_Problem_
The word "textwidth" marks the lines you need; copy each of them from the data.

Extracted data entries
----
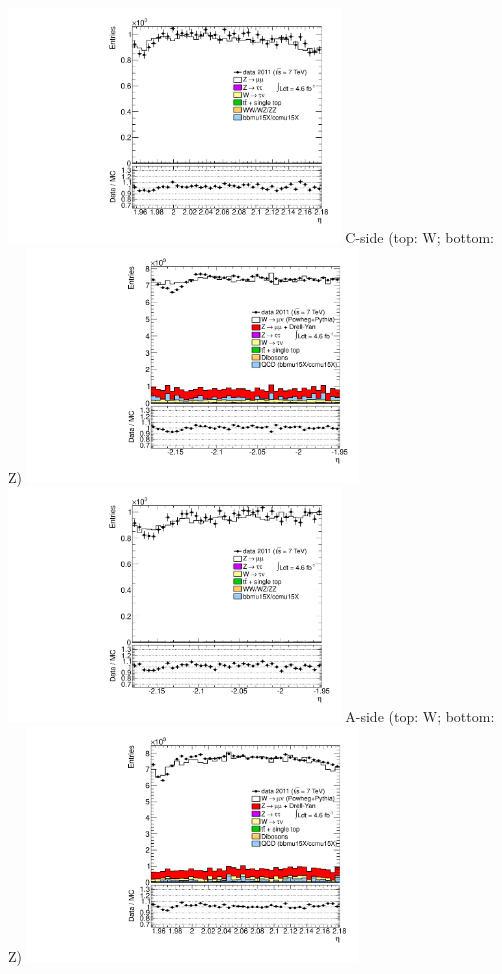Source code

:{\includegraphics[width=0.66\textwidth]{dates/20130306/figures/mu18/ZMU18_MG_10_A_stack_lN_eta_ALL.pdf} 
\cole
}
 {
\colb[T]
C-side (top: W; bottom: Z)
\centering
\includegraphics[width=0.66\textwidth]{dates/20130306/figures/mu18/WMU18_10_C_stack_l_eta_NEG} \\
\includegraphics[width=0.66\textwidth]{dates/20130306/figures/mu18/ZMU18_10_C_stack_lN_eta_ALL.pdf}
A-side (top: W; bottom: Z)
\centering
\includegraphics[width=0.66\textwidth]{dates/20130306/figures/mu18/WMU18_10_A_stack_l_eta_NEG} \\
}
----
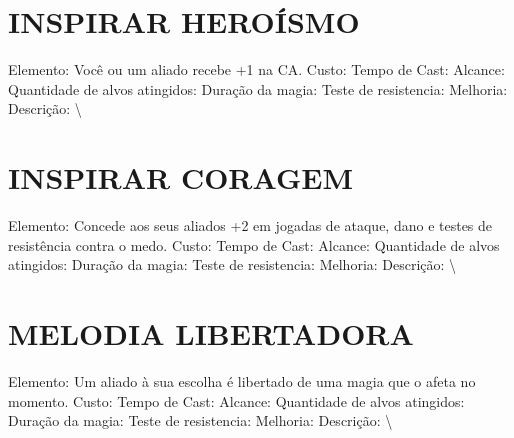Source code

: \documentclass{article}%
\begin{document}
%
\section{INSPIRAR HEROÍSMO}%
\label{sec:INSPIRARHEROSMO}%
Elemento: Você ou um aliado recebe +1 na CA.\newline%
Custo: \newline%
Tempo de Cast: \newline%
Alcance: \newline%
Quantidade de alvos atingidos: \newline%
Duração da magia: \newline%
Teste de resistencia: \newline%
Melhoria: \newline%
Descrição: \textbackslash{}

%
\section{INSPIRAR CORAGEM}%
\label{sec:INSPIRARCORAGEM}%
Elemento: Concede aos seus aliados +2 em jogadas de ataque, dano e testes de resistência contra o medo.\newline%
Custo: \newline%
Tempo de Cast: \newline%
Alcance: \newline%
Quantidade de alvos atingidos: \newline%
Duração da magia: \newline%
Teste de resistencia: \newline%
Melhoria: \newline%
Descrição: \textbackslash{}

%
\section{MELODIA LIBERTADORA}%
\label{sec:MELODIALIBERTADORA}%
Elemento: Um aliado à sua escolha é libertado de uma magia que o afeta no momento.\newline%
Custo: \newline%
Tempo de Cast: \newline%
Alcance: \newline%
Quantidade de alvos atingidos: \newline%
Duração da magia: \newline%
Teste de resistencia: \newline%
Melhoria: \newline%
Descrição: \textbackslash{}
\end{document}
----
_Exercise response_
:{\includegraphics[width=0.66\textwidth]{dates/20130306/figures/mu18/ZMU18_MG_10_A_stack_lN_eta_ALL.pdf} 
\includegraphics[width=0.66\textwidth]{dates/20130306/figures/mu18/WMU18_10_C_stack_l_eta_NEG} \\
\includegraphics[width=0.66\textwidth]{dates/20130306/figures/mu18/ZMU18_10_C_stack_lN_eta_ALL.pdf}
\includegraphics[width=0.66\textwidth]{dates/20130306/figures/mu18/WMU18_10_A_stack_l_eta_NEG} \\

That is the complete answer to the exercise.